En réponse, Adrien Taquet reprenait l’expression qu’il avait utilisée lors de son arrivée à Mayotte, « je suis venu à Mayotte pour ressentir dans ma chair ce qui se passe ». Et revenait sur les chiffes : « On compte à Mayotte 300 Mineurs non accompagnés, car les 4.000 jeunes ne sont pas totalement isolés. Une grande majorité a des membres de leur famille sur le territoire mahorais. »
La mémoire des chiffres dans la chair
Petit retour en arrière. En 2016, l’Observatoire des mineurs isolés évalue 4.446 mineurs non accompagnés, dont environ 300 sans aucun référent adulte. Une donnée reprise par la Cour des Comptes dans son rapport de 2020 (Consulter CRC ASE 2019). Si Adrien Taquet a donc ressenti le contexte « dans sa chair », il a du se rendre compte que le nombre de mineurs en errance était bien supérieur à 300, surtout que ces derniers sont pris en charge par le conseil départemental à travers ses familles d’accueil et les association mandatées.
Les jeunes dont parle le ministre, ont un référent lointain, et même perdu de vue. Car, lors de leur expulsion du territoire, la plupart des parents indiquent ne pas avoir d’enfants, préférant les laisser sur une île qui offre la scolarisation, les soins, et la possibilité d’être français. Et sur une île où 77% de la population vit sous le seuil de pauvreté, les oncles ou cousines éloignées qui se sont désignées comme parentèle, sont dans des difficultés matérielles telles, qu’ils ou elles perdent peu à peu le contact avec ces enfants qui trainent finalement dans les rues et ne sont pas pris en charge. Et c’est « dans sa chair » que la population est victime quotidiennement de leurs agressions.

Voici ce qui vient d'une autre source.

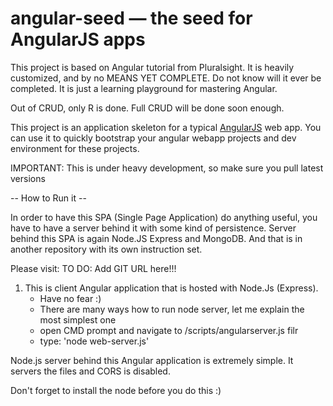 # angular-seed — the seed for AngularJS apps

This project is based on Angular tutorial from Pluralsight. It is heavily customized, and by no MEANS YET COMPLETE.
Do not know will it ever be completed. It is just a learning playground for mastering Angular.

Out of CRUD, only R is done. Full CRUD will be done soon enough.

This project is an application skeleton for a typical [AngularJS](http://angularjs.org/) web app.
You can use it to quickly bootstrap your angular webapp projects and dev environment for these
projects.

IMPORTANT:
This is under heavy development, so make sure you pull latest versions


-- How to Run it --

In order to have this SPA (Single Page Application) do anything useful, you have to have a server behind it with some kind of
persistence.  Server behind this SPA is again Node.JS Express and MongoDB.
And that is in another repository with its own instruction set.

Please visit: TO DO: Add GIT URL here!!!


1. This is client Angular application that is hosted with Node.Js (Express).
   - Have no fear :)
   - There are many ways how to run node server, let me explain the most simplest one
   - open CMD prompt and navigate to /scripts/angularserver.js filr
   - type: 'node web-server.js'

Node.js server behind this Angular application is extremely simple. It servers the files and CORS is disabled.

 Don't forget to install the node before you do this :)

Dans son intervention, le ministre rappelle avoir alloué un complément d’aide, « pas au Département », mais directement aux associations, « à hauteur de 2 millions d’euros ». Un désaveu pour le conseil départemental, à qui il reproche toujours de ne pas avoir signé la contractualisation sur la stratégie de prévention et de protection de l’enfance. La somme globale que doivent se partager les départements signataires est de 80 millions d’euros. Il avait souligné publiquement l’absence de réponse du conseil départemental lors de sa venue, et réitère au Sénat : « J’ai tendu la main au président du conseil départemental pour contractualiser sur la protection de l’enfance. Il m’a dit y réfléchir ».
Cette subvention porte notamment sur l’amélioration du fonctionnement de la CRIP, la Cellule d’Information préoccupante, d’autant plus importante avec un « nombre d’informations préoccupantes multiplié par 10 en quelques années », indique le ministre. Cette cellule qui doit avertir en amont d’une maltraitance dans les familles, et donc permettre une prise en charge des enfants assez tôt, ne fonctionne pas au Département. La position du Département n’était donc pas défendable en octobre dernier, et le serait encore moins maintenant.
Le zéro qui fait défaut
Nous nous sommes rapprochés d’Issa Issa Abdou, le 4ème vice-président chargé de l’Action sociale et de la Santé, pour l’entendre à ce sujet. « J’ai été très étonné de la déclaration du ministre car nous travaillons sans relâche avec ses services au sujet de cette contractualisation. Justement, le point de discussion porte sur le balisage : les fonds débloqués ne seront pas les mêmes pour 400 ou 4.000 mineurs. L’enjeu est si colossal, que nous devons être d’équerre dans les chiffres. Notre directeur de l’ASE, Antoissi Abdou-Lihariti, travaille avec la préfecture pour que nous contractualisions sur l’ASE essentiellement, sans les PMI comme à La Réunion, et que nous ayons un partenariat bipartite Etat-CD, et non tripartite avec l’ARS. »
Pour contrer toute critique, ce mercredi matin les élus départementaux se sont mis d’accord pour autoriser leur président à signer cette contractualisation rapidement, « pendant que les services fignolent les actions à mettre en place. »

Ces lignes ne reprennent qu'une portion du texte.